Problem
Set down every line of the data exactly, skipping the pictures.

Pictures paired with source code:
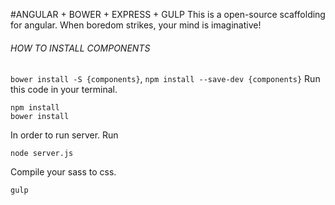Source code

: #ANGULAR + BOWER + EXPRESS + GULP
This is a open-source scaffolding for angular.
When boredom strikes, your mind is imaginative!

###### HOW TO INSTALL COMPONENTS
```bower install -S {components}```,
```npm install --save-dev {components}```
Run this code in your terminal.
```
npm install
bower install
```

In order to run server.
Run
```
node server.js
```
Compile your sass to css.
```
gulp
```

Answer to this exercise
Source code

: #ANGULAR + BOWER + EXPRESS + GULP
This is a open-source scaffolding for angular.
When boredom strikes, your mind is imaginative!

###### HOW TO INSTALL COMPONENTS
```bower install -S {components}```,
```npm install --save-dev {components}```
Run this code in your terminal.
```
npm install
bower install
```

In order to run server.
Run
```
node server.js
```
Compile your sass to css.
```
gulp
```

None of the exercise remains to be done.